Paraná e Mato Grosso do Sul
O telejornal da Globo do Paraná noticiou a caçada aos integrantes do MST, com imagens da polícia saindo para a ação. No Bom Dia Brasil, da Rede Globo de Televisão, o âncora Chico Pinheiro já informava às 7h30 sobre a ação policial contra o MST no Paraná.
A investida policial aconteceu em Quedas do Iguaçu, Francisco Beltrão e Laranjeiras do Sul, com cerca de 70 policiais civis – segundo informações da polícia.

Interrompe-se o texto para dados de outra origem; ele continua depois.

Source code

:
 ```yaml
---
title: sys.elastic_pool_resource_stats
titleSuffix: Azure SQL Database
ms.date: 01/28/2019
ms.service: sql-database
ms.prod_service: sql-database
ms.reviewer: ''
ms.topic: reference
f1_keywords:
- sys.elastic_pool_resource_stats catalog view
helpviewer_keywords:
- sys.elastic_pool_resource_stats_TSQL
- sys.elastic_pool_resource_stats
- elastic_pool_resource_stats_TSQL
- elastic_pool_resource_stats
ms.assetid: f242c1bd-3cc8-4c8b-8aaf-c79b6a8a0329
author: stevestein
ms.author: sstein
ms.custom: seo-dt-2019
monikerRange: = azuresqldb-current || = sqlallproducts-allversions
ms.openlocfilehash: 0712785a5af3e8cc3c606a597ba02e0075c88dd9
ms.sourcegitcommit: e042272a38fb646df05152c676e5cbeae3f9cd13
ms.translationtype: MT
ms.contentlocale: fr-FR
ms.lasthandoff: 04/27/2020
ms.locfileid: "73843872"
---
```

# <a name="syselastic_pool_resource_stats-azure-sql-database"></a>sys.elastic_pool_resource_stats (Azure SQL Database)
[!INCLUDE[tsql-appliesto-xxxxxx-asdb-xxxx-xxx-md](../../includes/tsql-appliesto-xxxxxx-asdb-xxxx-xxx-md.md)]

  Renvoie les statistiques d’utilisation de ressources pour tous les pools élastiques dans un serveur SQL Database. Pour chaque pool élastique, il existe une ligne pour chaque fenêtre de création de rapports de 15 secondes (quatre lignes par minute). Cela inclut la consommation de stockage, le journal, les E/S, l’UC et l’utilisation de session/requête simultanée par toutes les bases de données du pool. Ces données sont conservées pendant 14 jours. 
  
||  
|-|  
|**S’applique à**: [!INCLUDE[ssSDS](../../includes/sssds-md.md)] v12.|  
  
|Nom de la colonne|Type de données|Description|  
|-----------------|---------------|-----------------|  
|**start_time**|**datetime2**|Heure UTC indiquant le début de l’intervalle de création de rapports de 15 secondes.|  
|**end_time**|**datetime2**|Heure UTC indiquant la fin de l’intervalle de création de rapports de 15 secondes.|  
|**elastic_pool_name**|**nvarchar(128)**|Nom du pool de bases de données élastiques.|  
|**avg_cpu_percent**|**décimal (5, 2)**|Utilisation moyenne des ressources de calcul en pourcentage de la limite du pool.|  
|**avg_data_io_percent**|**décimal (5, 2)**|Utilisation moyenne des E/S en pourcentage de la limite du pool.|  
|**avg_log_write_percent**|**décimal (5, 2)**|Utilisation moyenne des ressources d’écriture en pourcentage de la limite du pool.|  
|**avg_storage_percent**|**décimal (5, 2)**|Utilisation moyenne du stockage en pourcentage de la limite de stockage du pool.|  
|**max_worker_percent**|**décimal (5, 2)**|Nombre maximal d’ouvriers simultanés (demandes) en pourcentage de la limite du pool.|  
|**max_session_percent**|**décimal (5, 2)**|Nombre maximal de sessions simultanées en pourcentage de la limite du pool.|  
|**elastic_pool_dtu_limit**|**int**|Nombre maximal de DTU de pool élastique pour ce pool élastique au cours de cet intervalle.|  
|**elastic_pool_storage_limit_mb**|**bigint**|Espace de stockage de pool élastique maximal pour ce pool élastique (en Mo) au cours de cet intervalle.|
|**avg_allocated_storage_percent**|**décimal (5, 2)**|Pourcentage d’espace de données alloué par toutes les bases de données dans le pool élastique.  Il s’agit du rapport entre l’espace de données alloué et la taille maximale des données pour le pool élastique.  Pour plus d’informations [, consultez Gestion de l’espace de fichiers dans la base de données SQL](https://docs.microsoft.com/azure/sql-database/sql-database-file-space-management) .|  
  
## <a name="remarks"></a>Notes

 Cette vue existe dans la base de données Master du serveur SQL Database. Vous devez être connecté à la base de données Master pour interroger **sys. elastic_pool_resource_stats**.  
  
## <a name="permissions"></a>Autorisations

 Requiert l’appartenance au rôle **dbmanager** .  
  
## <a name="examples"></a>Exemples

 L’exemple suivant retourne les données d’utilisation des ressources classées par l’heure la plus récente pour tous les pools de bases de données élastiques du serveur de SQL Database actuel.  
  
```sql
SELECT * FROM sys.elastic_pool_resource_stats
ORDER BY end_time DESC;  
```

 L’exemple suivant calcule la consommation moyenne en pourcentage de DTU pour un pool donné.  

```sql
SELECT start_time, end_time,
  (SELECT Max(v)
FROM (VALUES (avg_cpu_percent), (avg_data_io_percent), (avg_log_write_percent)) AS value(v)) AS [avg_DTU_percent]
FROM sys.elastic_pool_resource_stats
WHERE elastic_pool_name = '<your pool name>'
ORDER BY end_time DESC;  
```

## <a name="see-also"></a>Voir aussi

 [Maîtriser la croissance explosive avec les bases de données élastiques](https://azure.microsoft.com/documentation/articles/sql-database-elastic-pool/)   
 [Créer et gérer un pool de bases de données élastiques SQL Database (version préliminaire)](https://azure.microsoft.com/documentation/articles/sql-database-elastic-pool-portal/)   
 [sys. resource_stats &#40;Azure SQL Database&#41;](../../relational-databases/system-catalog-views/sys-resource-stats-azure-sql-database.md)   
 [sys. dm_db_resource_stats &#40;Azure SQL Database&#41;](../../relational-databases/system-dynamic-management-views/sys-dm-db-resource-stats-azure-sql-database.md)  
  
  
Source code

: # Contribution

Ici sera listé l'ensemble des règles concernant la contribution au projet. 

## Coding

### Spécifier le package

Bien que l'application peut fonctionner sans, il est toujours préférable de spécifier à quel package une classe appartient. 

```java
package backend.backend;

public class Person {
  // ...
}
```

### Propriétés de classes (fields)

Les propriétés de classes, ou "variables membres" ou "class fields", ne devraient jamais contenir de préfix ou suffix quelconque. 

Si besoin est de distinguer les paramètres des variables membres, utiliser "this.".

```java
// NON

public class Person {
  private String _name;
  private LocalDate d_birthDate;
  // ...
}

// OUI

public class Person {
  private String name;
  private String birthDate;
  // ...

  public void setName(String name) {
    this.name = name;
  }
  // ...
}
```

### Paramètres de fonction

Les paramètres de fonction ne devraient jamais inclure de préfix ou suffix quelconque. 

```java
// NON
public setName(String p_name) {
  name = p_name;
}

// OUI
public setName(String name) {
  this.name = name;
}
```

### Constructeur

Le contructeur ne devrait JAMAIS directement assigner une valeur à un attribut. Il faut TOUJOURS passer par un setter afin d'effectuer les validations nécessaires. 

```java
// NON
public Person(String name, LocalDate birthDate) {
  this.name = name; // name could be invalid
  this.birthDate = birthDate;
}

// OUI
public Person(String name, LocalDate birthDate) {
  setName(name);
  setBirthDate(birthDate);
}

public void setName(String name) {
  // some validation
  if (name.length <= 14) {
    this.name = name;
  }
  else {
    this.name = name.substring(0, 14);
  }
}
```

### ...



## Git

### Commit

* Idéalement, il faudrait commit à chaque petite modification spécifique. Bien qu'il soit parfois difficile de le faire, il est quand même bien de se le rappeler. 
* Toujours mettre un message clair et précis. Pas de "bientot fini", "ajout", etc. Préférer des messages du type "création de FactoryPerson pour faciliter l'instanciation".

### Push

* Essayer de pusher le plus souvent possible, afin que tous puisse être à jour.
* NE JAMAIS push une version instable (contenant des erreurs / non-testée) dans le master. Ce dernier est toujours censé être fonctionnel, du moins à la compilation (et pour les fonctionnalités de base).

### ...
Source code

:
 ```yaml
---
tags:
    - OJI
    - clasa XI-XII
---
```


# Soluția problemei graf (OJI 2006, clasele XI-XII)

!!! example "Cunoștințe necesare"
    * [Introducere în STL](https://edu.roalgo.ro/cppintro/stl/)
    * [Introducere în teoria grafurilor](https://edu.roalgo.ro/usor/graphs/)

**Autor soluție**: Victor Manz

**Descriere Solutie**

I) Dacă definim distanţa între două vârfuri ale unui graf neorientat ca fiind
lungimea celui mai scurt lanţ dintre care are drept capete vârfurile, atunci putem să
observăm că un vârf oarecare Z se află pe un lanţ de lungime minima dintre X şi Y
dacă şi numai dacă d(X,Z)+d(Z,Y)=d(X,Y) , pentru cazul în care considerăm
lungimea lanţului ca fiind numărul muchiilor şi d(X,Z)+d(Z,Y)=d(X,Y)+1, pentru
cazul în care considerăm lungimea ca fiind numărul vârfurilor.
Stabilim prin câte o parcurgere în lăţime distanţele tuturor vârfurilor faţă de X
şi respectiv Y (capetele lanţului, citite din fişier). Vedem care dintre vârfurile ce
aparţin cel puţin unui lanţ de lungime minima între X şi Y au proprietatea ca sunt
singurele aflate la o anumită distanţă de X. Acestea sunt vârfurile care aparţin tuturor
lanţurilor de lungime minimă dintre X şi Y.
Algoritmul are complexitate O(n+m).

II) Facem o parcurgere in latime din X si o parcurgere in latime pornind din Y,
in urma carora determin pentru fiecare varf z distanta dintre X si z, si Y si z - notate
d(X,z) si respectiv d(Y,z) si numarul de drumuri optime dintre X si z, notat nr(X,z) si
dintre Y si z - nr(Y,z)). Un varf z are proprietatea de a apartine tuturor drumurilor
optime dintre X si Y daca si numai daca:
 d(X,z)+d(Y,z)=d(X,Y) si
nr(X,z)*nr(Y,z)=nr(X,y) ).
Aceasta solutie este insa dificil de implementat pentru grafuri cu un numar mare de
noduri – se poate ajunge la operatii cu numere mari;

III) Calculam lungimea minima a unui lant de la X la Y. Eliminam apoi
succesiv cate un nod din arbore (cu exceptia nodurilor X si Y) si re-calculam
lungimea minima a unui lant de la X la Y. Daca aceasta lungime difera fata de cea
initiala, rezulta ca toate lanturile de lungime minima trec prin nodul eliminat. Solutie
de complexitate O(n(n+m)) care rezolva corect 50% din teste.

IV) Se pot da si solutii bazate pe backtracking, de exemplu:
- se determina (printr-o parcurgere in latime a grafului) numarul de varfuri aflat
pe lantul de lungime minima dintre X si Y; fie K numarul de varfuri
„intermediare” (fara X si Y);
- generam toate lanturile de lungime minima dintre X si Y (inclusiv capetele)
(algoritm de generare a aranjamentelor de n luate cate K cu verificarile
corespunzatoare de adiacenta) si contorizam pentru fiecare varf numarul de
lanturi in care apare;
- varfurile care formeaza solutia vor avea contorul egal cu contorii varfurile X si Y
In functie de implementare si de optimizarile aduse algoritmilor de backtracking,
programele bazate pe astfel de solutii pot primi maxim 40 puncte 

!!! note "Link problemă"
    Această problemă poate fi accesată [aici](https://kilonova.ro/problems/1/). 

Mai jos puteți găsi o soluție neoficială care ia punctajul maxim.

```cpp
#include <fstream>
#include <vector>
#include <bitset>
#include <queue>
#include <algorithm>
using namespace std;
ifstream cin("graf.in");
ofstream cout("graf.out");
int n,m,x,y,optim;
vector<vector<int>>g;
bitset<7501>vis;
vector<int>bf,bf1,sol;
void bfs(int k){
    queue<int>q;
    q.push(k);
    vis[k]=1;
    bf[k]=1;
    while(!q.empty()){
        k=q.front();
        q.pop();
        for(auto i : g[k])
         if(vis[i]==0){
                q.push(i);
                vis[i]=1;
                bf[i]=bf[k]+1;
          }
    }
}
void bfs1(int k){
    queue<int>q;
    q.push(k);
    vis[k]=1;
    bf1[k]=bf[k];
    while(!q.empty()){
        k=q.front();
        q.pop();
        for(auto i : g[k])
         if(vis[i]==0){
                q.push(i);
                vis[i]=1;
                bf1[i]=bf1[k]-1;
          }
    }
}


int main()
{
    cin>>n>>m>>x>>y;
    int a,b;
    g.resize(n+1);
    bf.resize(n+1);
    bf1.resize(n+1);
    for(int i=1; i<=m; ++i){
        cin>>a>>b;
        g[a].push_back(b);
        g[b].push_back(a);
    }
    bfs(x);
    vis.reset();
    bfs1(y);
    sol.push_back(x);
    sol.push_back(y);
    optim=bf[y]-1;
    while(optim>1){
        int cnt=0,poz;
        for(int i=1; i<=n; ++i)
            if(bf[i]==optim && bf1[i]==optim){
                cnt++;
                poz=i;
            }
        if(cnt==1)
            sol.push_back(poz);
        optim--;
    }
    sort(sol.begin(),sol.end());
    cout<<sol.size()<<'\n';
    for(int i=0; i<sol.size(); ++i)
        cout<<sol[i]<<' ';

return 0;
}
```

A investigação teria começado em março na Delegacia de Cascavel, após a invasão da Fazenda Dona Hilda, em Quedas do Iguaçu, quando empregados da propriedade teriam sido mantidos em cárcere privado e sob a mira de armas de fogo. Segundo o dono da terra, ele teve um prejuízo de R$ 5 milhões em danos à propriedade e após a invasão teriam sumido 1.300 cabeças de gado.
Em nota o MST relembrou o histórico de ocupações de terras na região de Quedas do Iguaçu, onde cerca de 3 mil famílias estão acampadas desde maio de 2014, e aponta para possíveis perseguições contra trabalhadores e líderes do movimento.
O advogado Claudemir Torrente Lima, que defende os investigados do MST, afirmou que “todas essas prisões são políticas”. Os presos ficarão detidos por trinta dias na Penitenciária Industrial de Cascavel.
O diretório estadual do PT, partido do vereador eleito preso, pede esclarecimentos das ações. “O PT-PR apoia a luta do Movimento dos Trabalhadores Rurais Sem Terra (MST) por reforma agrária e por um País mais justo e solidário. Também repudia toda e qualquer tentativa de criminalização dos movimentos sociais. Por isso, exige das autoridades competentes um sério e criterioso esclarecimento a respeito dessas operações.”
Já no Mato Grosso do Sul, três viaturas policiais com placas do Paraná entraram no Centro de Pesquisa e Capacitação Geraldo Garcia (Cepege), em Sidrolândia, procurando por militantes do MST do Paraná que, supostamente, estariam naquele centro. O mesmo que aconteceu em São Paulo.
* Reportagem publicada originalmente no site Outras Palavras.